Provided entries:
━━━

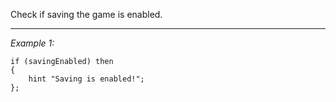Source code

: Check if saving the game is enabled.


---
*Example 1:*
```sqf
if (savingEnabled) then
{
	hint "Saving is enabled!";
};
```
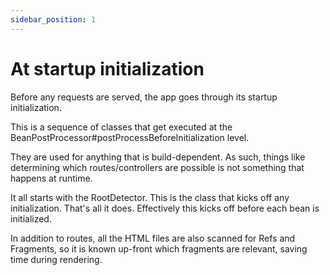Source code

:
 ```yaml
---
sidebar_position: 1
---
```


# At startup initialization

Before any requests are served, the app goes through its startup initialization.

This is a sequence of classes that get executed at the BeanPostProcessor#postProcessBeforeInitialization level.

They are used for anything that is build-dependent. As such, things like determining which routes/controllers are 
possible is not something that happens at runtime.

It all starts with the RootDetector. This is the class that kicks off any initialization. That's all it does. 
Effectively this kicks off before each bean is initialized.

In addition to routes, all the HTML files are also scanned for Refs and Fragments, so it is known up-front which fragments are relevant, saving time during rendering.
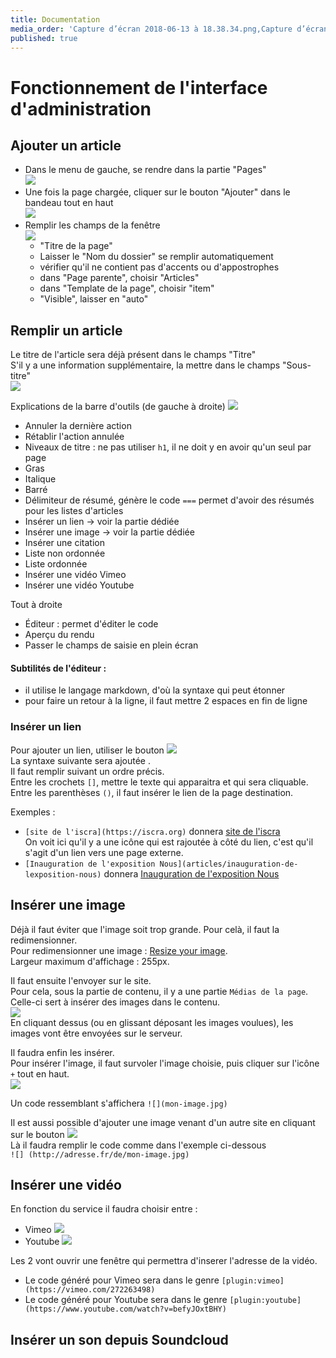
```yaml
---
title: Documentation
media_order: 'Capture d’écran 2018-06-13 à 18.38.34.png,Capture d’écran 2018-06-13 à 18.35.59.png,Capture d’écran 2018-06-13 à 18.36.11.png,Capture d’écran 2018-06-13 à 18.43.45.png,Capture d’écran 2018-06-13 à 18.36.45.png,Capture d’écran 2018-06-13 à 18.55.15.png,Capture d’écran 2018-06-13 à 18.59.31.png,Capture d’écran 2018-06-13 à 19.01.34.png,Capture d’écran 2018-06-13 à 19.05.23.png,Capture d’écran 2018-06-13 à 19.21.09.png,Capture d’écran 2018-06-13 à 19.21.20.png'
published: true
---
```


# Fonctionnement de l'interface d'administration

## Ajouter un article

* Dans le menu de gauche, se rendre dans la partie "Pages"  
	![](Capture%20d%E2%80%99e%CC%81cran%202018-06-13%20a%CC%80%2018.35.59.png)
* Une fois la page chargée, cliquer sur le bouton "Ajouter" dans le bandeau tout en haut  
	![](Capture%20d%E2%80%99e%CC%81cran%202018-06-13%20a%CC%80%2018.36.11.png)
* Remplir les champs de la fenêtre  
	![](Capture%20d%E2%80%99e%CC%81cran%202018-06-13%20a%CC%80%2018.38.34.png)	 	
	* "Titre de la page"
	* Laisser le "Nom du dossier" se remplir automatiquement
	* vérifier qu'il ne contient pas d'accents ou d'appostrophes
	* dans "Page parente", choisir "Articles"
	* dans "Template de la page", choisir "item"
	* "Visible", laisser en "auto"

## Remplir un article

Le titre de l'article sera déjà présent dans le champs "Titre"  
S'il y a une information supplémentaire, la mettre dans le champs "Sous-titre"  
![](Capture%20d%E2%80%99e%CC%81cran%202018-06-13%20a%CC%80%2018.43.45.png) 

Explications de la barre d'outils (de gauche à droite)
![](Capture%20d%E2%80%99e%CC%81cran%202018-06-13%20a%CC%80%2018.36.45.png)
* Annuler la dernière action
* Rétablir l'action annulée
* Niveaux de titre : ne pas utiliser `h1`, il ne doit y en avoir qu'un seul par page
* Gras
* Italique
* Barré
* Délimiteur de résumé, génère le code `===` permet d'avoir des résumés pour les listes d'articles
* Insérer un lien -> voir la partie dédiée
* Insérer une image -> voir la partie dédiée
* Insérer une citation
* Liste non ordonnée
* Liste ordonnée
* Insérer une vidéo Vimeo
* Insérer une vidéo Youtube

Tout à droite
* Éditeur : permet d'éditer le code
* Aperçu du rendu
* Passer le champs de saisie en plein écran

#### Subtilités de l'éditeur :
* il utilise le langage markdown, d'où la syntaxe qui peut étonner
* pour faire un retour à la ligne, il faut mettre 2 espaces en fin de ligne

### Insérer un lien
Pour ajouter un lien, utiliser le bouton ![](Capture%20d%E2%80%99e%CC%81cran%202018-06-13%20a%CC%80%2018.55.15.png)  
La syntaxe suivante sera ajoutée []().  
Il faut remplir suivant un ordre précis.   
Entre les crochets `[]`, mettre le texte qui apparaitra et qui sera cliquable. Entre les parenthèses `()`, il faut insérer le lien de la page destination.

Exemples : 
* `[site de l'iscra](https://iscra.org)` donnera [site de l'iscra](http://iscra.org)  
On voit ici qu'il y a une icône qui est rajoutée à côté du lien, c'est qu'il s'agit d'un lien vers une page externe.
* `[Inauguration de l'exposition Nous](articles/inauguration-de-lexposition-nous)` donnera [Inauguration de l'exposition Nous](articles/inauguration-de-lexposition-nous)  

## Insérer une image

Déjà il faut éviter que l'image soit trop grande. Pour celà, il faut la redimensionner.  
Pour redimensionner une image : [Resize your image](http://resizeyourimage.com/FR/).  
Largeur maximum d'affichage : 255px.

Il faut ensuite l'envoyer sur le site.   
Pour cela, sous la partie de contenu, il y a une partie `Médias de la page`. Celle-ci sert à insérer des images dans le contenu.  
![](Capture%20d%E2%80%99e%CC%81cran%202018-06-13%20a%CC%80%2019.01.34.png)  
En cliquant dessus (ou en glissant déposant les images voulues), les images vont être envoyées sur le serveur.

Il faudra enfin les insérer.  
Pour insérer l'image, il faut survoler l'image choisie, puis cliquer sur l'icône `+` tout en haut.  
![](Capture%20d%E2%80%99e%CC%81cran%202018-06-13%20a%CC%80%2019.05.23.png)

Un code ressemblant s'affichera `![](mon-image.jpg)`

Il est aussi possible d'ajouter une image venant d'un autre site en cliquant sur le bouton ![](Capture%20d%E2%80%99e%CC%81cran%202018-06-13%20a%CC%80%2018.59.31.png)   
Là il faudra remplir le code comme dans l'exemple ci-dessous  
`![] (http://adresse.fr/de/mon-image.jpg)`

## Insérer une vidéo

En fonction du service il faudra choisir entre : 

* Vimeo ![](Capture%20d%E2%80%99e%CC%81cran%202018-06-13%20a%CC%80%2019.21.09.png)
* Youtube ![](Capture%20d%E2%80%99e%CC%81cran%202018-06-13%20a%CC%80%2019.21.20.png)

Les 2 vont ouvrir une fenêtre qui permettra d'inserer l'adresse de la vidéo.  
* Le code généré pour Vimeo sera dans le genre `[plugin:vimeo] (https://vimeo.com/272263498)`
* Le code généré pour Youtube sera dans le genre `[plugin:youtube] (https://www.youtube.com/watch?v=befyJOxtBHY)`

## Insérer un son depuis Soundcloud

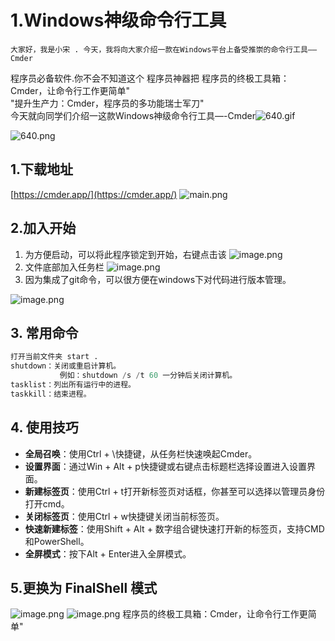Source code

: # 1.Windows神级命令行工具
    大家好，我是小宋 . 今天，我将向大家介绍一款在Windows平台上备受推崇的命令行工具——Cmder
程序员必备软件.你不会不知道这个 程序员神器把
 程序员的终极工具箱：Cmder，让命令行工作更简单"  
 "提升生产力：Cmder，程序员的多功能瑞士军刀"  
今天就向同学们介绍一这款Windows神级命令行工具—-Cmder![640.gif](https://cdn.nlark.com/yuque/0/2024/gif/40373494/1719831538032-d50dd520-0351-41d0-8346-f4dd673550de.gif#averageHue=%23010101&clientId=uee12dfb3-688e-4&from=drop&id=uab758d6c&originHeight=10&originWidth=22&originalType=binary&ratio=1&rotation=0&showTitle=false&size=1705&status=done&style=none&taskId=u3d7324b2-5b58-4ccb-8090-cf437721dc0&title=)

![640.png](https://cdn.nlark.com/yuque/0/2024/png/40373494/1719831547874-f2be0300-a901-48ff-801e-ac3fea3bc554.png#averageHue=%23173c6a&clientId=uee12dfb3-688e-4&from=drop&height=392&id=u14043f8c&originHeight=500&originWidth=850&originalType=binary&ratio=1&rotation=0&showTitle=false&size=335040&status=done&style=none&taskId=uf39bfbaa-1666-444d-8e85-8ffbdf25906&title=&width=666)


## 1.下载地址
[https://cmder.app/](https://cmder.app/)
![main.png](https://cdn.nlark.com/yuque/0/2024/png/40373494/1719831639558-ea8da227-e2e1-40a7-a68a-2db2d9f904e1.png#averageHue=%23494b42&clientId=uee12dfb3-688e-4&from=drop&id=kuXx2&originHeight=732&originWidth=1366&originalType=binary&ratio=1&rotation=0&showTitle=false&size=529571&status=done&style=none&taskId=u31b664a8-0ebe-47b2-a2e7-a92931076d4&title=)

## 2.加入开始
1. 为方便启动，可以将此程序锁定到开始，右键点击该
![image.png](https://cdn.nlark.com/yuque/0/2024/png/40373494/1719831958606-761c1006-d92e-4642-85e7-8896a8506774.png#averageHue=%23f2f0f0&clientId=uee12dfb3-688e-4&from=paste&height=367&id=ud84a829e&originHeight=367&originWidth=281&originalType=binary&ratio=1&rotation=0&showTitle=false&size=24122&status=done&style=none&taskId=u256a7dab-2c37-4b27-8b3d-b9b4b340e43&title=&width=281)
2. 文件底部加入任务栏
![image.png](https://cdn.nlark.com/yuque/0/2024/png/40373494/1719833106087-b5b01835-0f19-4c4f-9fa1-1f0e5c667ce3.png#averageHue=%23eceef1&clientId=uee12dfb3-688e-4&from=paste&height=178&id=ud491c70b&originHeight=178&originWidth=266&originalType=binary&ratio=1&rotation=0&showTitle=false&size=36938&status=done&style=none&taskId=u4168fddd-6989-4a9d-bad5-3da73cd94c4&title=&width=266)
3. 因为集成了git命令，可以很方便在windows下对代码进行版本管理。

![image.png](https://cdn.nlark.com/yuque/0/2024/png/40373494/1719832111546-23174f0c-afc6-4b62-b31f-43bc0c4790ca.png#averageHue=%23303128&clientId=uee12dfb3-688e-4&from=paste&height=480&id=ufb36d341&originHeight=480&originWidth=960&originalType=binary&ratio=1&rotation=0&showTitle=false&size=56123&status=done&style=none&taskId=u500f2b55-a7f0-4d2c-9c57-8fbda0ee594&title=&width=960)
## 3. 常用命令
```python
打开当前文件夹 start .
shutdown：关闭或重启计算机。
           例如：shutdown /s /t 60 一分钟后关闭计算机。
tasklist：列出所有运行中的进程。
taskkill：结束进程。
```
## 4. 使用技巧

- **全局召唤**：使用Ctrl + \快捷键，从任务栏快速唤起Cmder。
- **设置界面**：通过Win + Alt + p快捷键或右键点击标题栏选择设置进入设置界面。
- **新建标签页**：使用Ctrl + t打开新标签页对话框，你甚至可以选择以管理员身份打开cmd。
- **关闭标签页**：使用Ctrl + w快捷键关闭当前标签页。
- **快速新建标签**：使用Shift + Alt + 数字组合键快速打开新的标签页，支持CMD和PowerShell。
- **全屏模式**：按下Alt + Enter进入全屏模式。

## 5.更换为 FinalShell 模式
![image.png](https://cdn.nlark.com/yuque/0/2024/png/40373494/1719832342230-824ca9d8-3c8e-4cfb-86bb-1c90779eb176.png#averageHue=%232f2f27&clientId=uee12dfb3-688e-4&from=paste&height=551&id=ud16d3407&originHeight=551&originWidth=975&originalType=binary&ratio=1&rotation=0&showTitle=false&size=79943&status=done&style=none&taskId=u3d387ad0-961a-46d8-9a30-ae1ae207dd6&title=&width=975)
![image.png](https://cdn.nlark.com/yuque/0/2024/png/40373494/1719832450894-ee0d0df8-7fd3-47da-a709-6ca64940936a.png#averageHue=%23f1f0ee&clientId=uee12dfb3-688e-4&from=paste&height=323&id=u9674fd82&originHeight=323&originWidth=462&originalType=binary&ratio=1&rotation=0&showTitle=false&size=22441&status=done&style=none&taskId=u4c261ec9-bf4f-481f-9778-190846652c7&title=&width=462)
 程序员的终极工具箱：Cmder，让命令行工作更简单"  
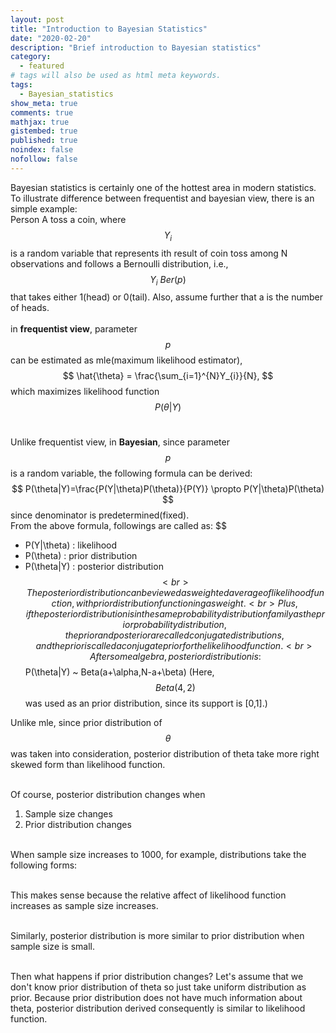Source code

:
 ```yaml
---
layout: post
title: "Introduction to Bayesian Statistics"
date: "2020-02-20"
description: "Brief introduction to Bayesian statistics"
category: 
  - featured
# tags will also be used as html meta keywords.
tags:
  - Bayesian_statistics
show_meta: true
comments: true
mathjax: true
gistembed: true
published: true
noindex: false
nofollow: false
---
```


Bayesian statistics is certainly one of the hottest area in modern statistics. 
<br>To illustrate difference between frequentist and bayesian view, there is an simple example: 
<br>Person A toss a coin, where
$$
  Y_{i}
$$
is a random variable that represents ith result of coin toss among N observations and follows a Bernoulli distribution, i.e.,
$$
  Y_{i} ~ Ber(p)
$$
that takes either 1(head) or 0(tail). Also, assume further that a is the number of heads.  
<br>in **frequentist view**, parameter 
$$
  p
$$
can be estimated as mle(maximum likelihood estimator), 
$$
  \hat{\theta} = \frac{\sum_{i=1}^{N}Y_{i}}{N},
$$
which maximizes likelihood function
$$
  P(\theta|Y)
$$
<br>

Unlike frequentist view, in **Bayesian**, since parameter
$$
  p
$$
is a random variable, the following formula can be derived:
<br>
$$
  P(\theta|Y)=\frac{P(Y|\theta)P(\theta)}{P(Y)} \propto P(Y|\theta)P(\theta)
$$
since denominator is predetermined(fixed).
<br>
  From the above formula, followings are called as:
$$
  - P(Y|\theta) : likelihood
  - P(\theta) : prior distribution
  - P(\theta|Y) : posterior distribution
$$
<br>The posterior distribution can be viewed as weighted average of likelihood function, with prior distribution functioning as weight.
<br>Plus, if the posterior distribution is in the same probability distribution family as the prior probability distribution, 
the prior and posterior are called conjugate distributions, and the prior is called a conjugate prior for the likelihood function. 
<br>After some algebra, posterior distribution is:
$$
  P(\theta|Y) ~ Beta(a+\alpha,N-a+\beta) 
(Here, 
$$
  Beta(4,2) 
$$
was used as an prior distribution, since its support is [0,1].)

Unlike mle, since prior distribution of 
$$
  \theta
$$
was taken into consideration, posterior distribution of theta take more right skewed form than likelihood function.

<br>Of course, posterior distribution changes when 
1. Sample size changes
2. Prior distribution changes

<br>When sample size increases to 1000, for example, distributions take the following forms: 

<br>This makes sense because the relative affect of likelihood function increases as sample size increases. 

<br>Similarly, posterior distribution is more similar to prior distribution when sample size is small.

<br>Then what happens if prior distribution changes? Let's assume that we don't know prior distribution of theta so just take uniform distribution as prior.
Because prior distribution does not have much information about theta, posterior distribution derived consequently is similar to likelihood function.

━━━

Description of the task: Filter the entries and keep only the lines holding "champs".

Task output:
* Remplir les champs de la fenêtre  
Le titre de l'article sera déjà présent dans le champs "Titre"  
S'il y a une information supplémentaire, la mettre dans le champs "Sous-titre"  
* Passer le champs de saisie en plein écran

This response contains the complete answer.